Transcribe the entries below with complete accuracy, excluding the pictures.

[Collected data]
'''

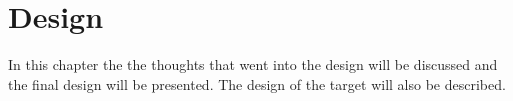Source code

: \chapter{Design}
In this chapter the the thoughts that went into the design will be discussed and
the final design will be presented. The design of the target will also be
described.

'''

→ Result
Source code

: \chapter{Design}
In this chapter the the thoughts that went into the design will be discussed and
the final design will be presented. The design of the target will also be
described.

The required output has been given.